Cardiac CT angiography. Like nuclear imaging, screening CT angiography of diabetic patients identifies subclinical disease, namely atherosclerosis, but it "has not demonstrated an outcomes benefit," according to Philip and colleagues.
Carotid ultrasound and cardiac CT angiography. The researchers cited a 2016 study that included 98 diabetic patients who were screened for subclinical coronary artery disease with carotid ultrasound, coronary artery calcium scoring, treadmill testing, and cardiac CT angiography. "While this study evaluated the modality that most accurately diagnosed subclinical coronary artery disease, it did not evaluate for any hard cardiovascular endpoints," they noted.
As a result of their review, the research team suggested that three particular MRI techniques show particular promise for "accurately [diagnosing] and [prognosticating] cardiometabolic risk":
- T1 mapping, which allows for assessment of the heart's vasculature, function, and myocardial tissue composition
- Cardiac MRI spectroscopy, which can quantify intramyocardial triglyceride content
- Cardiac MRI strain, which measures cardiac muscle motion and deformation
Cardiac MRI could be a powerful heart disease screening tool, but its cost and its place in the radiology department workflow needs more investigation, the group wrote.

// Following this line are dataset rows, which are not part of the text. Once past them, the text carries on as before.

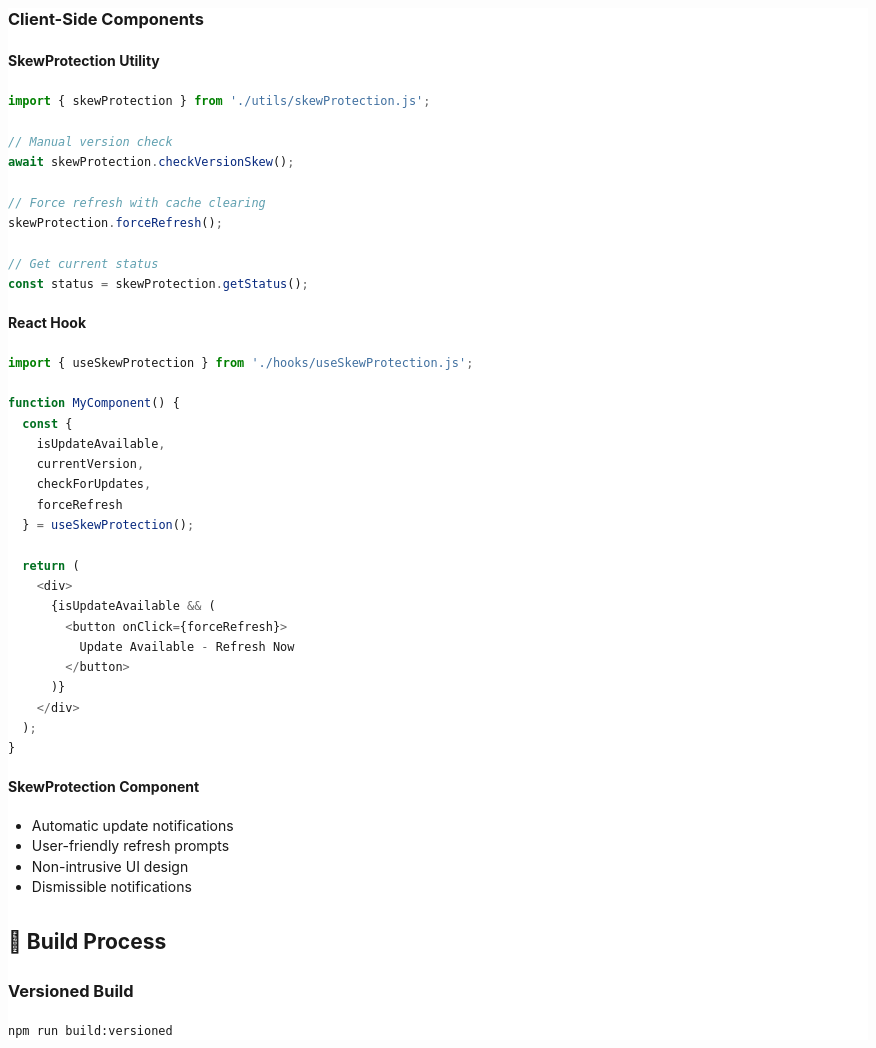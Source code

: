 ### Client-Side Components

#### SkewProtection Utility
```javascript
import { skewProtection } from './utils/skewProtection.js';

// Manual version check
await skewProtection.checkVersionSkew();

// Force refresh with cache clearing
skewProtection.forceRefresh();

// Get current status
const status = skewProtection.getStatus();
```

#### React Hook
```javascript
import { useSkewProtection } from './hooks/useSkewProtection.js';

function MyComponent() {
  const { 
    isUpdateAvailable, 
    currentVersion, 
    checkForUpdates, 
    forceRefresh 
  } = useSkewProtection();

  return (
    <div>
      {isUpdateAvailable && (
        <button onClick={forceRefresh}>
          Update Available - Refresh Now
        </button>
      )}
    </div>
  );
}
```

#### SkewProtection Component
- Automatic update notifications
- User-friendly refresh prompts
- Non-intrusive UI design
- Dismissible notifications

## 🚀 Build Process

### Versioned Build
```bash
npm run build:versioned
```

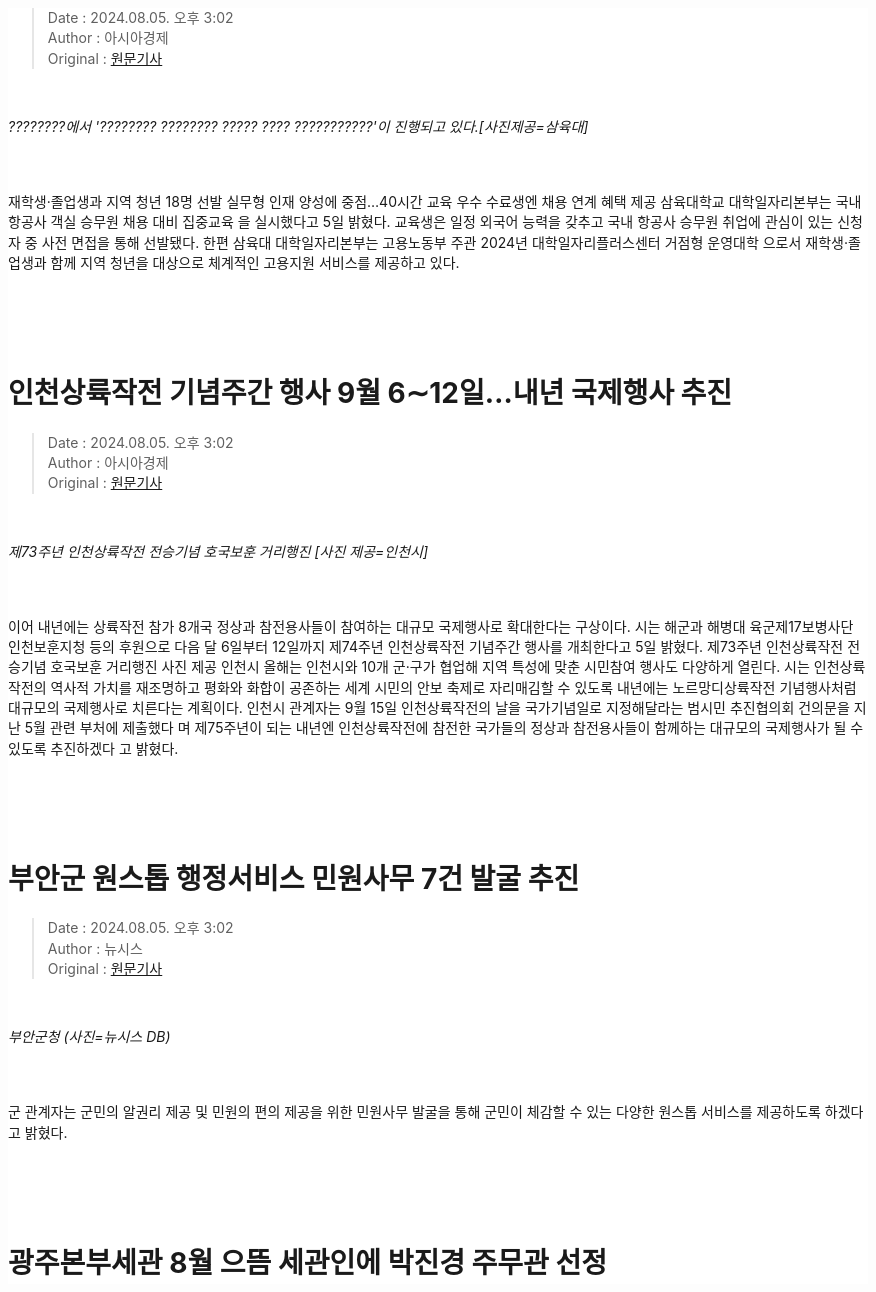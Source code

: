 > Date : 2024.08.05. 오후 3:02  
> Author : 아시아경제  
> Original : [원문기사](https://n.news.naver.com/mnews/article/277/0005455196?sid=102)  
<br/>  
  
<img alt="????????에서 '???????? ???????? ????? ???? ???????????'이 진행되고 있다.[사진제공=삼육대]" class="_LAZY_LOADING _LAZY_LOADING_INIT_HIDE" src="https://imgnews.pstatic.net/image/277/2024/08/05/0005455196_001_20240805150212684.jpg?type=w647" id="img1" style="display: none;"></img><em class="img_desc">????????에서 '???????? ???????? ????? ???? ???????????'이 진행되고 있다.[사진제공=삼육대]</em>  
<br/><br/>  
  
재학생·졸업생과 지역 청년 18명 선발 실무형 인재 양성에 중점…40시간 교육 우수 수료생엔 채용 연계 혜택 제공 삼육대학교 대학일자리본부는 국내 항공사 객실 승무원 채용 대비 집중교육 을 실시했다고 5일 밝혔다.
교육생은 일정 외국어 능력을 갖추고 국내 항공사 승무원 취업에 관심이 있는 신청자 중 사전 면접을 통해 선발됐다.
한편 삼육대 대학일자리본부는 고용노동부 주관 2024년 대학일자리플러스센터 거점형 운영대학 으로서 재학생·졸업생과 함께 지역 청년을 대상으로 체계적인 고용지원 서비스를 제공하고 있다.  
<br/><br/><br/>  

  
# 인천상륙작전 기념주간 행사 9월 6∼12일…내년 국제행사 추진  
  
> Date : 2024.08.05. 오후 3:02  
> Author : 아시아경제  
> Original : [원문기사](https://n.news.naver.com/mnews/article/277/0005455195?sid=102)  
<br/>  
  
<img alt="제73주년 인천상륙작전 전승기념 호국보훈 거리행진 [사진 제공=인천시]" class="_LAZY_LOADING _LAZY_LOADING_INIT_HIDE" src="https://imgnews.pstatic.net/image/277/2024/08/05/0005455195_001_20240805150209877.png?type=w647" id="img1" style="display: none;"></img><em class="img_desc">제73주년 인천상륙작전 전승기념 호국보훈 거리행진 [사진 제공=인천시]</em>  
<br/><br/>  
  
이어 내년에는 상륙작전 참가 8개국 정상과 참전용사들이 참여하는 대규모 국제행사로 확대한다는 구상이다.
시는 해군과 해병대 육군제17보병사단 인천보훈지청 등의 후원으로 다음 달 6일부터 12일까지 제74주년 인천상륙작전 기념주간 행사를 개최한다고 5일 밝혔다.
제73주년 인천상륙작전 전승기념 호국보훈 거리행진 사진 제공 인천시 올해는 인천시와 10개 군·구가 협업해 지역 특성에 맞춘 시민참여 행사도 다양하게 열린다.
시는 인천상륙작전의 역사적 가치를 재조명하고 평화와 화합이 공존하는 세계 시민의 안보 축제로 자리매김할 수 있도록 내년에는 노르망디상륙작전 기념행사처럼 대규모의 국제행사로 치른다는 계획이다.
인천시 관계자는 9월 15일 인천상륙작전의 날을 국가기념일로 지정해달라는 범시민 추진협의회 건의문을 지난 5월 관련 부처에 제출했다 며 제75주년이 되는 내년엔 인천상륙작전에 참전한 국가들의 정상과 참전용사들이 함께하는 대규모의 국제행사가 될 수 있도록 추진하겠다 고 밝혔다.  
<br/><br/><br/>  

  
# 부안군 원스톱 행정서비스 민원사무 7건 발굴 추진  
  
> Date : 2024.08.05. 오후 3:02  
> Author : 뉴시스  
> Original : [원문기사](https://n.news.naver.com/mnews/article/003/0012710508?sid=102)  
<br/>  
  
<img alt="부안군청 (사진=뉴시스 DB)" class="_LAZY_LOADING _LAZY_LOADING_INIT_HIDE" src="https://imgnews.pstatic.net/image/003/2024/08/05/NISI20210118_0000675436_web_20210118131519_20240805150218755.jpg?type=w647" id="img1" style="display: none;"></img><em class="img_desc">부안군청 (사진=뉴시스 DB)</em>  
<br/><br/>  
  
군 관계자는 군민의 알권리 제공 및 민원의 편의 제공을 위한 민원사무 발굴을 통해 군민이 체감할 수 있는 다양한 원스톱 서비스를 제공하도록 하겠다 고 밝혔다.  
<br/><br/><br/>  

  
# 광주본부세관 8월 으뜸 세관인에 박진경 주무관 선정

"Cardiac MRI has begun to demonstrate cost-effective outcomes, but more work needs to be done in this area to integrate the technology into routine screening examinations," the team concluded. "In addition, further advances to limit scan times and speed processing of data would allow for expansion of cardiac MRI for the evaluation of various manifestations of cardiometabolic disease beyond research protocols and into routine clinical use."